**YOUR ASSIGNMENT**
Read the records that follow and state how many lines hold "texorpdfstring", adding nothing else.

[Dataset entries]
== Segment start ==

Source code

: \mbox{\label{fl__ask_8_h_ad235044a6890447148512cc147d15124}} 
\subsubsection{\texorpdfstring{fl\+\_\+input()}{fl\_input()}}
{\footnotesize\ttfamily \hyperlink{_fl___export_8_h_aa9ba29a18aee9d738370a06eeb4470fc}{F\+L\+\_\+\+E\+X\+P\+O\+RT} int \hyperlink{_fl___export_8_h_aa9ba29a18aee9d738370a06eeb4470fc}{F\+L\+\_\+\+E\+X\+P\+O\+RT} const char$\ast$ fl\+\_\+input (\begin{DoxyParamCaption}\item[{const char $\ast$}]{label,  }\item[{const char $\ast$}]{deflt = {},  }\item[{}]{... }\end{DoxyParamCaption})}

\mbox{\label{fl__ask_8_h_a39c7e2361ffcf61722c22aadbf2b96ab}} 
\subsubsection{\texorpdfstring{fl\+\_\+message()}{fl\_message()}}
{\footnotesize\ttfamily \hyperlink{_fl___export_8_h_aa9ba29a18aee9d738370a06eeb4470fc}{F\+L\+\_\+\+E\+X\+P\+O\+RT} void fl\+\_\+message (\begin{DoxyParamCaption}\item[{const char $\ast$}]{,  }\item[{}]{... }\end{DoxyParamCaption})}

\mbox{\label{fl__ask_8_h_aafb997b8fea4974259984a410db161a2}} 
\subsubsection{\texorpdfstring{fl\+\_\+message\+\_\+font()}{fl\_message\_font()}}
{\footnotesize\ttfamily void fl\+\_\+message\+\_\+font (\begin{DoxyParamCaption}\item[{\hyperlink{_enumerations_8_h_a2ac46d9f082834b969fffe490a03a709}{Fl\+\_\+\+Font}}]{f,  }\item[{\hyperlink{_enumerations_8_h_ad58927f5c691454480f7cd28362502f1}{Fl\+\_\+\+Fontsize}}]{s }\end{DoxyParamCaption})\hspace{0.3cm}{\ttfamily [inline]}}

== Segment end ==

**WRITTEN REPLY**
3